Ghana yesterday adopted the Second National Communication Document, aimed at allowing the ecosystem to adapt naturally to climatic change to ensure sustainable food production.
The document, under the United Nations Framework Convention on Climate Change (UNFCCC) and its Kyoto Protocols, would enforce commitments to promote technologies and practices that would help to reduce emissions of greenhouse gases by all sectors of the economy.
At a stakeholders meeting in Accra, Mr Kofi Poku Adusei, Deputy Minister for Local Government, Rural Development and Environment, said the Government remained committed to join the global community in the bid to find solutions to problems of climate change and therefore ratified the UNFCCC in 2002.

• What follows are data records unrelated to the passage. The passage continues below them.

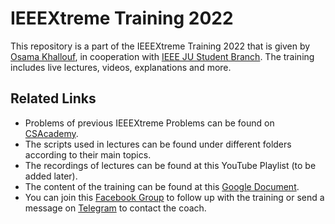 # IEEEXtreme Training 2022
This repository is a part of the IEEEXtreme Training 2022 that is given by [Osama Khallouf](https://github.com/Exeedo), in cooperation with [IEEE JU Student Branch](https://www.facebook.com/ieee.ju).
The training includes live lectures, videos, explanations and more.

## Related Links
- Problems of previous IEEEXtreme Problems can be found on [CSAcademy](https://csacademy.com/ieeextreme-practice/tasks).
- The scripts used in lectures can be found under different folders according to their main topics.
- The recordings of lectures can be found at this YouTube Playlist (to be added later).
- The content of the training can be found at this [Google Document](https://tinyurl.com/ieeextreme-2022).
- You can join this [Facebook Group](https://www.facebook.com/groups/810653100346078) to follow up with the training or send a message on [Telegram](https://t.me/Exeedo) to contact the coach.
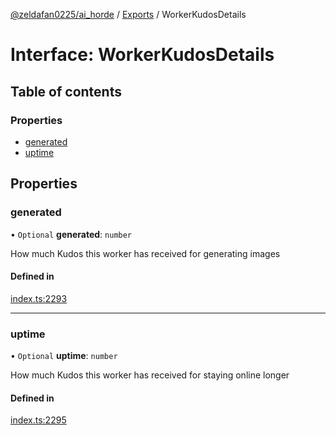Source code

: [@zeldafan0225/ai_horde](../README.md) / [Exports](../modules.md) / WorkerKudosDetails

# Interface: WorkerKudosDetails

## Table of contents

### Properties

- [generated](WorkerKudosDetails.md#generated)
- [uptime](WorkerKudosDetails.md#uptime)

## Properties

### generated

• `Optional` **generated**: `number`

How much Kudos this worker has received for generating images

#### Defined in

[index.ts:2293](https://github.com/ZeldaFan0225/ai_horde/blob/4b01aad/index.ts#L2293)

___

### uptime

• `Optional` **uptime**: `number`

How much Kudos this worker has received for staying online longer

#### Defined in

[index.ts:2295](https://github.com/ZeldaFan0225/ai_horde/blob/4b01aad/index.ts#L2295)
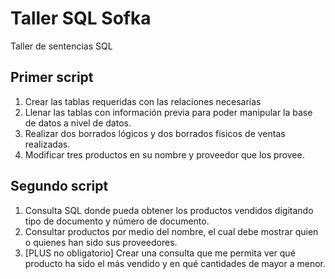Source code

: # Taller SQL Sofka
Taller de sentencias SQL
## Primer script
1. Crear las tablas requeridas con las relaciones necesarias
2. Llenar las tablas con información previa para poder manipular la base de datos a nivel de datos.
3. Realizar dos borrados lógicos y dos borrados físicos de ventas realizadas.
4. Modificar tres productos en su nombre y proveedor que los provee.

## Segundo script
1. Consulta SQL donde pueda obtener los productos vendidos digitando tipo de documento y número de documento.
2. Consultar productos por medio del nombre, el cual debe mostrar quien o quienes han sido sus proveedores.
3. [PLUS no obligatorio] Crear una consulta que me permita ver qué producto ha sido el más vendido y en qué cantidades de mayor a menor.
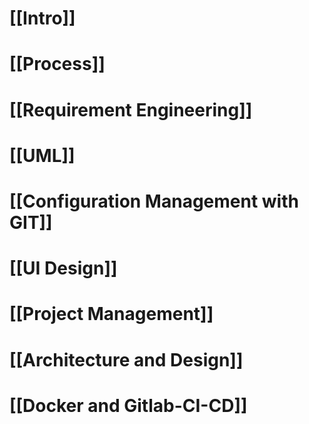 
# [[Intro]]

# [[Process]]

# [[Requirement Engineering]]

# [[UML]]

# [[Configuration Management with GIT]]

# [[UI Design]]

# [[Project Management]]

# [[Architecture and Design]]

# [[Docker and Gitlab-CI-CD]]


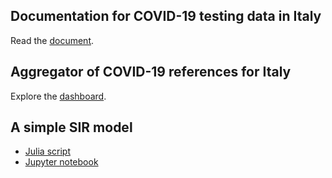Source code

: ## Documentation for COVID-19 testing data in Italy

Read the [document](https://pitmonticone.github.io/covid-italy/owid-testing-italy.html).

## Aggregator of COVID-19 references for Italy

Explore the [dashboard](https://pitmonticone.github.io/covid-italy/dashboard.html).

## A simple SIR model 

* [Julia script](https://github.com/pitmonticone/covid-italy/blob/master/models/sir.jl)
* [Jupyter notebook](https://github.com/pitmonticone/covid-italy/blob/master/models/sir.ipynb)
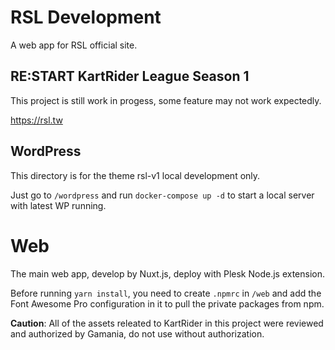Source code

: # RSL Development

A web app for RSL official site.


## RE:START KartRider League Season 1

This project is still work in progess, some feature may not work expectedly.

https://rsl.tw

## WordPress

This directory is for the theme rsl-v1 local development only.

Just go to `/wordpress` and run `docker-compose up -d` to start a local server with latest WP running.

# Web

The main web app, develop by Nuxt.js, deploy with Plesk Node.js extension.

Before running `yarn install`, you need to create `.npmrc` in `/web` and add the Font Awesome Pro configuration in it to pull the private packages from npm. 

**Caution**: All of the assets releated to KartRider in this project were reviewed and authorized by Gamania, do not use without authorization.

He said the adoption of the document would enable the country to overcome shortcomings associated with the preparation of the initial document and address data gaps. Adding that "This self assessment exercise includes broader stakeholder consultation, evaluation of existing capacities, assessment of level of knowledge and identification of capacity gaps."
Mr Adusei said since Ghana was heavily dependent on rain-fed agriculture, implications of climate change should be taken seriously at all levels of policy making because there were clear linkages between poverty across agro-ecological zones in the country.
The Minister stated that the Ministry together with the United Nations Development Programme (UNDP) had formulated a three-year plan aimed at establishing a national institution to co-ordinate and implement multilateral environmental agreements at the national level.
He called on the media to support the Environmental Protection Agency (EPA) to create the needed awareness on climate change and disseminate its findings to the general public.
Mr Adusei asked all stakeholders to develop interest for the successful implementation of the project and urged them to co-operate with EPA to meet all obligations they had assumed as a party to the Convention.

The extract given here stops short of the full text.